Few artists define an age as thoroughly as John Held Jr. defines the "Roaring Twenties." Born in 1889, he was the right age at the right time with an outlook and sense of humor that shaped as well as recorded a generation. |
Another child prodigy, as it seems so many of these pages record, Held supposedly sold his first drawing at age nine. It's certain that he sold his first drawing to the original Life magazine at fifteen and was hired as the sports cartoonist for the Salt Lake City Tribune when he was sixteen. His early medium of choice was the wood block, which he returned to in various guises several times. This is fortunate for us, as much of his published and most famous work is done in an energetic but very fine line that the web has trouble reproducing in moderately-sized files. A 1926 sample is at right.
Much as I respect the talent, these are not the Held images
that attract me and though he worked in wood and linoleum prints
often, he was capable of much more.
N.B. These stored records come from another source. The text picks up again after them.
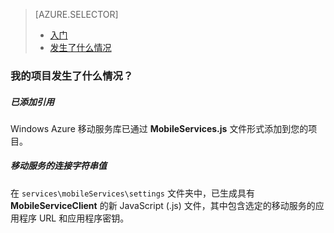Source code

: <properties title="移动服务入门" pageTitle="" metaKeywords="Azure, Getting Started, Mobile Services" description="" services="mobile-services" documentationCenter="" authors="ghogen, kempb" />

<tags ms.service="mobile-services" ms.workload="web" ms.tgt_pltfrm="na" ms.devlang="na" ms.topic="article" ms.date="10/8/2014" ms.author="ghogen, kempb"></tags>

> [AZURE.SELECTOR]
>
> -   [入门][入门]
> -   [发生了什么情况][发生了什么情况]

### <span id="whathappened">我的项目发生了什么情况？</id>

##### 已添加引用

Windows Azure 移动服务库已通过 **MobileServices.js** 文件形式添加到您的项目。

##### 移动服务的连接字符串值

在 `services\mobileServices\settings` 文件夹中，已生成具有 **MobileServiceClient** 的新 JavaScript (.js) 文件，其中包含选定的移动服务的应用程序 URL 和应用程序密钥。

  [入门]: /zh-cn/documentation/articles/vs-mobile-services-javascript-getting-started/
  [发生了什么情况]: /zh-cn/documentation/articles/vs-mobile-services-javascript-what-happened/
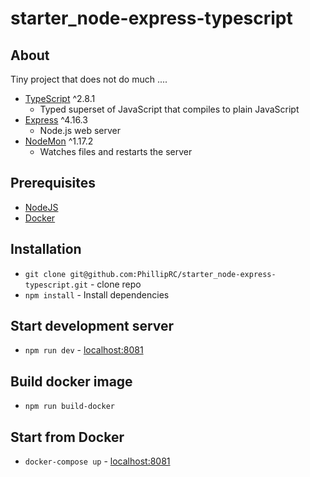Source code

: # starter_node-express-typescript

## About

Tiny project that does not do much ....

- [TypeScript](http://www.typescriptlang.org/) ^2.8.1
  - Typed superset of JavaScript that compiles to plain JavaScript
- [Express](http://expressjs.com/) ^4.16.3
  - Node.js web server
- [NodeMon](http://nodemon.io/) ^1.17.2
  - Watches files and restarts the server

## Prerequisites

- [NodeJS](https://nodejs.org/)
- [Docker](https://docs.docker.com/get-docker/)
## Installation

- `git clone git@github.com:PhillipRC/starter_node-express-typescript.git` - clone repo
- `npm install` - Install dependencies

## Start development server
- `npm run dev` - [localhost:8081](http://localhost:8081)
## Build docker image
- `npm run build-docker`
## Start from Docker
- `docker-compose up` - [localhost:8081](http://localhost:8081)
He studied art only briefly
in his teens with sculptor Mahonri Young. In 1912 he went East
and relocated in New York. One of his flatmates was Marc Connelly,
a playwright who is probably caricaturized in the Algonquin cartoon
above. In the excellent book, The Most of John Held Jr,
his introduction provided me with my best insight into Held's
sense of humor.
When we entered World War I in April, 1917 (Ernest) Haskell was commissioned to help develop the new science of camouflage. I remember the astonishment of John, Hal (Burrows) and myself one day that summer when Haskell, on leave, told us the remarkable achievements of the Camouflage Corps.
"We can paint battleships in such a way that at sea they seem invisible a mile away, or even less. We're also devising camouflage of artillery concealment and even uniforms. Come over to my flat and I'll show you a raincoat a Heinie can't recognize two hundred yards away.
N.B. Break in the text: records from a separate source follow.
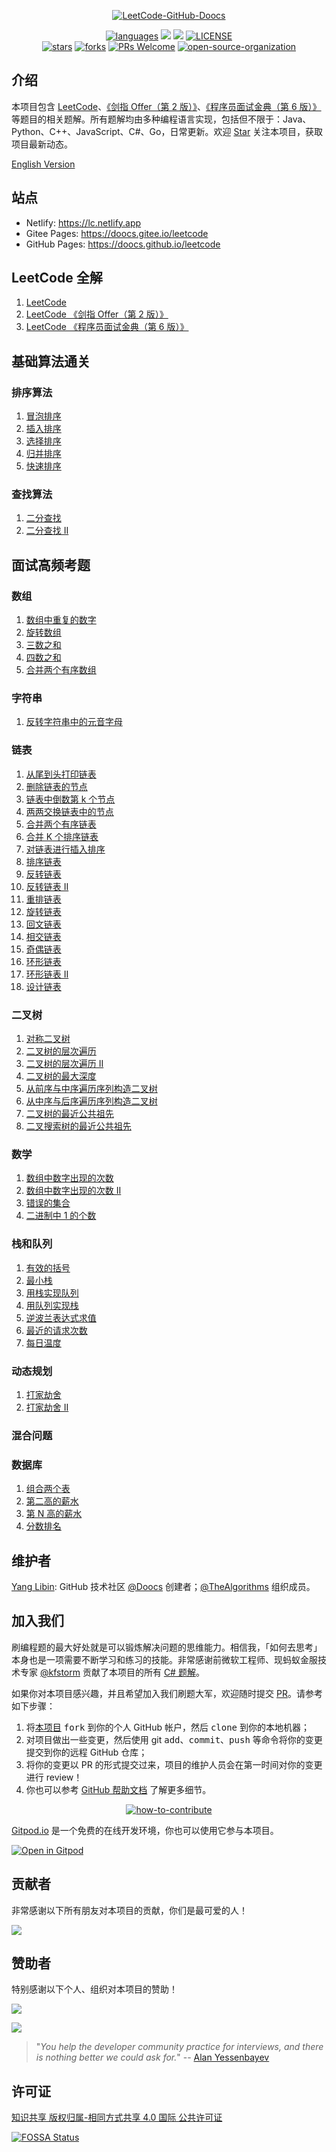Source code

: <p align="center">
  <a href="https://github.com/doocs/leetcode"><img src="./images/leetcode-doocs.png" alt="LeetCode-GitHub-Doocs"></a>
</p>

<p align="center">
  <a href="https://github.com/doocs/leetcode"><img src="https://badgen.net/badge/langs/Java,Python,C++,JavaScript,Go,.../green?list=1" alt="languages"></a>
  <a href="https://opencollective.com/doocs-leetcode/backers/badge.svg" alt="backers on Open Collective"><img src="https://opencollective.com/doocs-leetcode/backers/badge.svg" /></a> 
  <a href="https://opencollective.com/doocs-leetcode/sponsors/badge.svg" alt="Sponsors on Open Collective"><img src="https://opencollective.com/doocs-leetcode/sponsors/badge.svg" /></a>
  <a href="https://github.com/doocs/leetcode/blob/main/LICENSE"><img src="https://badgen.net/github/license/doocs/leetcode?color=green" alt="LICENSE"></a><br>
  <a href="https://github.com/doocs/leetcode/stargazers"><img src="https://badgen.net/github/stars/doocs/leetcode" alt="stars"></a>
  <a href="https://github.com/doocs/leetcode/network/members"><img src="https://badgen.net/github/forks/doocs/leetcode" alt="forks"></a>
  <a href="http://makeapullrequest.com"><img src="https://badgen.net/badge/PRs/welcome/cyan" alt="PRs Welcome"></a>
  <a href="https://doocs.github.io/#/?id=how-to-join"><img src="https://badgen.net/badge/organization/join%20us/cyan" alt="open-source-organization"></a>
</p>

## 介绍

本项目包含 [LeetCode](https://leetcode-cn.com/problemset/all/)、[《剑指 Offer（第 2 版）》](https://leetcode-cn.com/problemset/lcof/)、[《程序员面试金典（第 6 版）》](https://leetcode-cn.com/problemset/lcci/)等题目的相关题解。所有题解均由多种编程语言实现，包括但不限于：Java、Python、C++、JavaScript、C#、Go，日常更新。欢迎 [Star](https://github.com/doocs/leetcode) 关注本项目，获取项目最新动态。

[English Version](/README_EN.md)

## 站点

- Netlify: https://lc.netlify.app
- Gitee Pages: https://doocs.gitee.io/leetcode
- GitHub Pages: https://doocs.github.io/leetcode

## LeetCode 全解

1. [LeetCode](/solution/README.md)
1. [LeetCode 《剑指 Offer（第 2 版）》](/lcof/README.md)
1. [LeetCode 《程序员面试金典（第 6 版）》](/lcci/README.md)

## 基础算法通关

### 排序算法

1. [冒泡排序](/basic/sorting/BubbleSort/README.md)
1. [插入排序](/basic/sorting/InsertionSort/README.md)
1. [选择排序](/basic/sorting/SelectionSort/README.md)
1. [归并排序](/basic/sorting/MergeSort/README.md)
1. [快速排序](/basic/sorting/QuickSort/README.md)

### 查找算法

1. [二分查找](/basic/searching/BinarySearch/README.md)
1. [二分查找 II](/basic/searching/BinarySearch-II/README.md)

## 面试高频考题

### 数组

1. [数组中重复的数字](/lcof/面试题03.%20数组中重复的数字/README.md)
1. [旋转数组](/solution/0100-0199/0189.Rotate%20Array/README.md)
1. [三数之和](/solution/0000-0099/0015.3Sum/README.md)
1. [四数之和](/solution/0000-0099/0018.4Sum/README.md)
1. [合并两个有序数组](/solution/0000-0099/0088.Merge%20Sorted%20Array/README.md)

### 字符串

1. [反转字符串中的元音字母](/solution/0300-0399/0345.Reverse%20Vowels%20of%20a%20String/README.md)

### 链表

1. [从尾到头打印链表](/lcof/面试题06.%20从尾到头打印链表/README.md)
1. [删除链表的节点](/lcof/面试题18.%20删除链表的节点/README.md)
1. [链表中倒数第 k 个节点](/lcci/02.02.Kth%20Node%20From%20End%20of%20List/README.md)
1. [两两交换链表中的节点](/solution/0000-0099/0024.Swap%20Nodes%20in%20Pairs/README.md)
1. [合并两个有序链表](/solution/0000-0099/0021.Merge%20Two%20Sorted%20Lists/README.md)
1. [合并 K 个排序链表](/solution/0000-0099/0023.Merge%20k%20Sorted%20Lists/README.md)
1. [对链表进行插入排序](/solution/0100-0199/0147.Insertion%20Sort%20List/README.md)
1. [排序链表](/solution/0100-0199/0148.Sort%20List/README.md)
1. [反转链表](/solution/0200-0299/0206.Reverse%20Linked%20List/README.md)
1. [反转链表 II](/solution/0000-0099/0092.Reverse%20Linked%20List%20II/README.md)
1. [重排链表](/solution/0100-0199/0143.Reorder%20List/README.md)
1. [旋转链表](/solution/0000-0099/0061.Rotate%20List/README.md)
1. [回文链表](/solution/0200-0299/0234.Palindrome%20Linked%20List/README.md)
1. [相交链表](/solution/0100-0199/0160.Intersection%20of%20Two%20Linked%20Lists/README.md)
1. [奇偶链表](/solution/0300-0399/0328.Odd%20Even%20Linked%20List/README.md)
1. [环形链表](/solution/0100-0199/0141.Linked%20List%20Cycle/README.md)
1. [环形链表 II](/solution/0100-0199/0142.Linked%20List%20Cycle%20II/README.md)
1. [设计链表](/solution/0700-0799/0707.Design%20Linked%20List/README.md)

### 二叉树

1. [对称二叉树](/solution/0100-0199/0101.Symmetric%20Tree/README.md)
1. [二叉树的层次遍历](/solution/0100-0199/0102.Binary%20Tree%20Level%20Order%20Traversal/README.md)
1. [二叉树的层次遍历 II](/solution/0100-0199/0107.Binary%20Tree%20Level%20Order%20Traversal%20II/README.md)
1. [二叉树的最大深度](/solution/0100-0199/0104.Maximum%20Depth%20of%20Binary%20Tree/README.md)
1. [从前序与中序遍历序列构造二叉树](/solution/0100-0199/0105.Construct%20Binary%20Tree%20from%20Preorder%20and%20Inorder%20Traversal/README.md)
1. [从中序与后序遍历序列构造二叉树](/solution/0100-0199/0106.Construct%20Binary%20Tree%20from%20Inorder%20and%20Postorder%20Traversal/README.md)
1. [二叉树的最近公共祖先](/solution/0200-0299/0235.Lowest%20Common%20Ancestor%20of%20a%20Binary%20Search%20Tree/README.md)
1. [二叉搜索树的最近公共祖先](/solution/0200-0299/0236.Lowest%20Common%20Ancestor%20of%20a%20Binary%20Tree/README.md)

### 数学

1. [数组中数字出现的次数](/lcof/面试题56%20-%20I.%20数组中数字出现的次数/README.md)
1. [数组中数字出现的次数 II](/lcof/面试题56%20-%20II.%20数组中数字出现的次数%20II/README.md)
1. [错误的集合](/solution/0600-0699/0645.Set%20Mismatch/README.md)
1. [二进制中 1 的个数](/lcof/面试题15.%20二进制中1的个数/README.md)

### 栈和队列

1. [有效的括号](/solution/0000-0099/0020.Valid%20Parentheses/README.md)
1. [最小栈](/solution/0100-0199/0155.Min%20Stack/README.md)
1. [用栈实现队列](/solution/0200-0299/0232.Implement%20Queue%20using%20Stacks/README.md)
1. [用队列实现栈](/solution/0200-0299/0225.Implement%20Stack%20using%20Queues/README.md)
1. [逆波兰表达式求值](/solution/0100-0199/0150.Evaluate%20Reverse%20Polish%20Notation/README.md)
1. [最近的请求次数](/solution/0900-0999/0933.Number%20of%20Recent%20Calls/README.md)
1. [每日温度](/solution/0700-0799/0739.Daily%20Temperatures/README.md)

### 动态规划

1. [打家劫舍](/solution/0100-0199/0198.House%20Robber/README.md)
1. [打家劫舍 II](/solution/0200-0299/0213.House%20Robber%20II/README.md)

### 混合问题

### 数据库

1. [组合两个表](/solution/0100-0199/0175.Combine%20Two%20Tables/README.md)
1. [第二高的薪水](/solution/0100-0199/0176.Second%20Highest%20Salary/README.md)
1. [第 N 高的薪水](/solution/0100-0199/0177.Nth%20Highest%20Salary/README.md)
1. [分数排名](/solution/0100-0199/0178.Rank%20Scores/README.md)

## 维护者

[Yang Libin](https://github.com/yanglbme): GitHub 技术社区 [@Doocs](https://github.com/doocs) 创建者；[@TheAlgorithms](https://github.com/TheAlgorithms) 组织成员。

## 加入我们

刷编程题的最大好处就是可以锻炼解决问题的思维能力。相信我，「如何去思考」​ 本身也是一项需要不断学习和练习的技能。非常感谢前微软工程师、现蚂蚁金服技术专家 [@kfstorm](https://github.com/kfstorm) 贡献了本项目的所有 [C# 题解](https://github.com/doocs/leetcode/pull/245)。

如果你对本项目感兴趣，并且希望加入我们刷题大军，欢迎随时提交 [PR](https://github.com/doocs/leetcode/pulls)。请参考如下步骤：

1. 将[本项目](https://github.com/doocs/leetcode) <kbd>fork</kbd> 到你的个人 GitHub 帐户，然后 <kbd>clone</kbd> 到你的本地机器；
1. 对项目做出一些变更，然后使用 git <kbd>add</kbd>、<kbd>commit</kbd>、<kbd>push</kbd> 等命令将你的变更提交到你的远程 GitHub 仓库；
1. 将你的变更以 PR 的形式提交过来，项目的维护人员会在第一时间对你的变更进行 review！
1. 你也可以参考 [GitHub 帮助文档](https://help.github.com/cn) 了解更多细节。

<p align="center">
  <a href="https://github.com/doocs/leetcode"><img src="./images/how-to-contribute.png" alt="how-to-contribute"></a>
</p>

[Gitpod.io](https://www.gitpod.io) 是一个免费的在线开发环境，你也可以使用它参与本项目。

[![Open in Gitpod](https://gitpod.io/button/open-in-gitpod.svg)](https://gitpod.io/#https://github.com/doocs/leetcode)

## 贡献者

非常感谢以下所有朋友对本项目的贡献，你们是最可爱的人！

<a href="https://opencollective.com/doocs-leetcode/contributors.svg?width=890&button=true" target="_blank"><img src="https://opencollective.com/doocs-leetcode/contributors.svg?width=890&button=false" /></a>

## 赞助者

特别感谢以下个人、组织对本项目的赞助！

<a href="https://opencollective.com/doocs-leetcode/backers.svg?width=890" target="_blank"><img src="https://opencollective.com/doocs-leetcode/backers.svg?width=890"></a>

<a href="https://opencollective.com/doocs-leetcode/sponsors.svg?width=890" target="_blank"><img src="https://opencollective.com/doocs-leetcode/sponsors.svg?width=890"></a>

> "_You help the developer community practice for interviews, and there is nothing better we could ask for._" -- [Alan Yessenbayev](https://opencollective.com/alan-yessenbayev)

## 许可证

<a rel="license" href="http://creativecommons.org/licenses/by-sa/4.0/">知识共享 版权归属-相同方式共享 4.0 国际 公共许可证</a>

[![FOSSA Status](https://app.fossa.com/api/projects/git%2Bgithub.com%2Fdoocs%2Fleetcode.svg?type=large)](https://app.fossa.com/projects/git%2Bgithub.com%2Fdoocs%2Fleetcode?ref=badge_large)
Haskell left his living room a moment and reappeared wearing a doughboy helmet and raincoat, both painted with a dadaistic confusion of reds, greens, yellows, blues, and browns. He stood about 6'2" and now gave the appearance of a nightmarish Pierrot. While the rest of us stared at his weird appearance, John stretched out his hands like a man groping in the dark
"My God!' John cried, "Where's Ernie?"
Those early days in New York were spent doing ads and trying to break into the magazine market. In 1915, he was appearing in Vanity Fair, but was signing the work with his wife, Myrtle's, name. The earliest work I have is from 1917 in the January issue of House and Garden where he did an ad for Judge. In the February issue, he did the heading for the section of the magazine devoted to ads for dogs. (see above). In 1918 he was recruited by U.S. Naval Intelligence to accompany a pair of archaeologists on an expedition to Central America. Purportedly sent to study Mayan art forms, Held's real job was to sketch the coastline and scout for sites for military operations. He spent most of the time developing his cartooning skills and honing a sophisticated edge on his humor.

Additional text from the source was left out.